Il giornalista Franco Ordine loda il tecnico rossonero ammonendolo però sulla questione infortuni.

Franco Ordine sul Corriere dello Sport analizza così Milan-Monza. “C’erano tutti gli ingredienti per decretare la domenica ideale di Stefano Pioli e del suo Milan. L’elenco di segno positivo è stato piuttosto fitto: per li gol maturato, al primo blitz, grazie allo slalom di Reijnders tra i birilli del Monza; per l’esordio vincente di una giovanissima promessa del vivaio rossonero, Jan-Carlo Simic, 18 anni appena, difensore sostituto di Pobega e a segno sul finire della prima frazione con la “garra” di un centravanti di razza; per la fattura del gioco espresso durante tutta la domenica; per il terzo sigillo di Okafor appena arrivato dalla panchina a chiudere la contabilità e a stroncare ogni velleità del Monza; per la possibilità concreta di tenere al sicuro la terza piazza della classifica”.

Jan-Carlo Simic
Jan-Carlo Simic

La scelta vincente

C’erano tutti gli ingredienti, appunto. Perché poi ci sono altri due fatti da aggiungere all’elenco precedente. Per dare a Pioli quel che è di Pioli, è opportuno segnalare li disegno tattico particolare col quale il Milan è uscito dagli spogliatoi: difesa a tre, e poi, a sorpresa totale, Pobega utilizzato come difensore di sinistra per liberare Theo Hernandez e consentire a Kjaer, appena rientrato dopo un’assenza molto lunga (quasi due mesi) di non coprire molti metri avendo poca benzina nel serbatoio”.

Dolenti note

“Poi c’è l’altro dato che è troppo importante per restare relegato in un angolo della sfida di ieri: la questione infortuni. Ecco allora il capitolo doloroso che si snoda anche questa volta con due altre “perdite”: prima si arrende dopo 24 minuti Pobega, rimpiazzato da Simic, poi tocca a Okafor toccarsi il retro-coscia lasciando immaginare un altro accidente muscolare 4 minuti dopo aver consegnato al tabellino il 3 a 0 e quindi la sicurezza assoluta del successo, il terzo consecutivo a San Siro. La morale è una sola: nessuna rosa, neanche la più qualificata e affollata di questo calcio, può sopportare una cadenza inquietante come questa, due infortuni a partita. Capitò, con conseguenze molto gravi per risultato (da 0 a 2 a 2-2) prima a Napoli e poi in quel di Lecce.
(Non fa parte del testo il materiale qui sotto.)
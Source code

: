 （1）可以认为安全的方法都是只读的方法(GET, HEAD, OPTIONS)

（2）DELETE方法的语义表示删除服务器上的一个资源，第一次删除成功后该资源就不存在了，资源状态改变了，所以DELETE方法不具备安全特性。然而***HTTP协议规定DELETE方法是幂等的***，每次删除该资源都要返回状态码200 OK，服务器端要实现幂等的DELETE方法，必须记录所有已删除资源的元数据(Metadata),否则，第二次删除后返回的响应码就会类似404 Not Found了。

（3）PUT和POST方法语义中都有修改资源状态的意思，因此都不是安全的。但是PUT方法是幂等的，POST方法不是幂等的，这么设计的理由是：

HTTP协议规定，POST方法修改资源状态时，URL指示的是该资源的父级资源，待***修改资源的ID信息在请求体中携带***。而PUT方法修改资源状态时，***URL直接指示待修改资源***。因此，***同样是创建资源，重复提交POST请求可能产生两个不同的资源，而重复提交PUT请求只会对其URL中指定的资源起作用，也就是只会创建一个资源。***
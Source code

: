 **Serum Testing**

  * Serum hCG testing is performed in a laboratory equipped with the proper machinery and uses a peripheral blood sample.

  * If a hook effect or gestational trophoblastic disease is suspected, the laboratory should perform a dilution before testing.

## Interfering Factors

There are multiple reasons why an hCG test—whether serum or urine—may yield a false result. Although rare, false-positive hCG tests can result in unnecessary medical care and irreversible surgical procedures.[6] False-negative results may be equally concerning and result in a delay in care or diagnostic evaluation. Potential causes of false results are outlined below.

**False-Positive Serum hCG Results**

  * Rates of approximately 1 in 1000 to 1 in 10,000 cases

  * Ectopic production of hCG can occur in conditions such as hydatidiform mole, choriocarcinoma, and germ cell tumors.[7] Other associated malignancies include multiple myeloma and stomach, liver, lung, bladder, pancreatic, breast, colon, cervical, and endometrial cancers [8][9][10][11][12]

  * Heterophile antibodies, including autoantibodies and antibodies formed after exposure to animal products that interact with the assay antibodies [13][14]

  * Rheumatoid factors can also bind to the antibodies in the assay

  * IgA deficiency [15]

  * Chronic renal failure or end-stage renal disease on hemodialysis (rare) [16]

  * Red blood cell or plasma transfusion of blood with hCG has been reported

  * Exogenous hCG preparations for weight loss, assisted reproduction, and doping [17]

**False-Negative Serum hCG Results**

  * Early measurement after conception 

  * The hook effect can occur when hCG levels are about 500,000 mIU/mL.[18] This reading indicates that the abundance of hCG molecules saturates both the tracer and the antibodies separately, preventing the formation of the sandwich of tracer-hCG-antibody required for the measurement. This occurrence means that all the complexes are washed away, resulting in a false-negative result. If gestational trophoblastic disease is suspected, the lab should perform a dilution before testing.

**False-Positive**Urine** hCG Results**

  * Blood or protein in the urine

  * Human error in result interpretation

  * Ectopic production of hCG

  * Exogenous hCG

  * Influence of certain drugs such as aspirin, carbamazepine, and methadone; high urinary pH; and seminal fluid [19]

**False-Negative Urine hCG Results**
È un ritmo insostenibile. Dice Pioli: «Non ho dubbi sul potenziale della squadra». D’accordo. Ma se questo potenziale non è mai utilizzabile al completo c’è un problema. E il capo dello staff tecnico ha il dovere di risolverlo. Senza lasciarsi condizionare da amicizie, affetti, e un sodalizio collaudato con i suoi collaboratori”.